[THE TASK] Could you print every record below exactly as it appears?

Stored data entries
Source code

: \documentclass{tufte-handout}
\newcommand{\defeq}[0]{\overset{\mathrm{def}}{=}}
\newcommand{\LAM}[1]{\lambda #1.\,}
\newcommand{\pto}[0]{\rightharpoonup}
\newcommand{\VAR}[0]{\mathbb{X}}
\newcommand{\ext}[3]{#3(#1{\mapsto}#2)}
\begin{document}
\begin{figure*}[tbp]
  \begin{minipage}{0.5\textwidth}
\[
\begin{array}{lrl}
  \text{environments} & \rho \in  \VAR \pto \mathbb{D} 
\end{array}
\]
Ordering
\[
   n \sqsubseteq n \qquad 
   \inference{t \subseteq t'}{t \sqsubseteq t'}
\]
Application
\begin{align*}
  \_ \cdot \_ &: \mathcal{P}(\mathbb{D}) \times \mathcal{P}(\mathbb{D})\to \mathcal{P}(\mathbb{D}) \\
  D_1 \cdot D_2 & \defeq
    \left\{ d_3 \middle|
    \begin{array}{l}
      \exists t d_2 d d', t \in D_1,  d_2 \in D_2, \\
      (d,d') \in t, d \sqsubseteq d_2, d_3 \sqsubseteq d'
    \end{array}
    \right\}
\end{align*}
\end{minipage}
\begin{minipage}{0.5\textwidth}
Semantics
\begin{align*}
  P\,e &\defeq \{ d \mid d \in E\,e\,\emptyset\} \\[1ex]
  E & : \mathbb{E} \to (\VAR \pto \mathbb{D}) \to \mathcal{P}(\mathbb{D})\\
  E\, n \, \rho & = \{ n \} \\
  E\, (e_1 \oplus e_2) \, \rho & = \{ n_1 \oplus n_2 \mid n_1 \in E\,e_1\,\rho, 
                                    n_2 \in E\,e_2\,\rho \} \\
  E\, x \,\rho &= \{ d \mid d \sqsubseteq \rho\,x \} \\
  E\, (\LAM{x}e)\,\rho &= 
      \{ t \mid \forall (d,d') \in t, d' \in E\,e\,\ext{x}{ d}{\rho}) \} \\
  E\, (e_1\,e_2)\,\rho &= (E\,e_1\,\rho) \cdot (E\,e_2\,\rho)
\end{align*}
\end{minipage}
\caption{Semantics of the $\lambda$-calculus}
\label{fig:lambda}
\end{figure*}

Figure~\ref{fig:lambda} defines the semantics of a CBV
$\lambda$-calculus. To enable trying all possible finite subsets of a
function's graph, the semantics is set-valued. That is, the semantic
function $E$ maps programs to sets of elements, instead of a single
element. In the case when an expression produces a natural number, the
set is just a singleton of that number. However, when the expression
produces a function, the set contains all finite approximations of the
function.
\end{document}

[ANSWER SECTION]
Source code

: \documentclass{tufte-handout}
\newcommand{\defeq}[0]{\overset{\mathrm{def}}{=}}
\newcommand{\LAM}[1]{\lambda #1.\,}
\newcommand{\pto}[0]{\rightharpoonup}
\newcommand{\VAR}[0]{\mathbb{X}}
\newcommand{\ext}[3]{#3(#1{\mapsto}#2)}
\begin{document}
\begin{figure*}[tbp]
  \begin{minipage}{0.5\textwidth}
\[
\begin{array}{lrl}
  \text{environments} & \rho \in  \VAR \pto \mathbb{D} 
\end{array}
\]
Ordering
\[
   n \sqsubseteq n \qquad 
   \inference{t \subseteq t'}{t \sqsubseteq t'}
\]
Application
\begin{align*}
  \_ \cdot \_ &: \mathcal{P}(\mathbb{D}) \times \mathcal{P}(\mathbb{D})\to \mathcal{P}(\mathbb{D}) \\
  D_1 \cdot D_2 & \defeq
    \left\{ d_3 \middle|
    \begin{array}{l}
      \exists t d_2 d d', t \in D_1,  d_2 \in D_2, \\
      (d,d') \in t, d \sqsubseteq d_2, d_3 \sqsubseteq d'
    \end{array}
    \right\}
\end{align*}
\end{minipage}
\begin{minipage}{0.5\textwidth}
Semantics
\begin{align*}
  P\,e &\defeq \{ d \mid d \in E\,e\,\emptyset\} \\[1ex]
  E & : \mathbb{E} \to (\VAR \pto \mathbb{D}) \to \mathcal{P}(\mathbb{D})\\
  E\, n \, \rho & = \{ n \} \\
  E\, (e_1 \oplus e_2) \, \rho & = \{ n_1 \oplus n_2 \mid n_1 \in E\,e_1\,\rho, 
                                    n_2 \in E\,e_2\,\rho \} \\
  E\, x \,\rho &= \{ d \mid d \sqsubseteq \rho\,x \} \\
  E\, (\LAM{x}e)\,\rho &= 
      \{ t \mid \forall (d,d') \in t, d' \in E\,e\,\ext{x}{ d}{\rho}) \} \\
  E\, (e_1\,e_2)\,\rho &= (E\,e_1\,\rho) \cdot (E\,e_2\,\rho)
\end{align*}
\end{minipage}
\caption{Semantics of the $\lambda$-calculus}
\label{fig:lambda}
\end{figure*}

Figure~\ref{fig:lambda} defines the semantics of a CBV
$\lambda$-calculus. To enable trying all possible finite subsets of a
function's graph, the semantics is set-valued. That is, the semantic
function $E$ maps programs to sets of elements, instead of a single
element. In the case when an expression produces a natural number, the
set is just a singleton of that number. However, when the expression
produces a function, the set contains all finite approximations of the
function.
\end{document}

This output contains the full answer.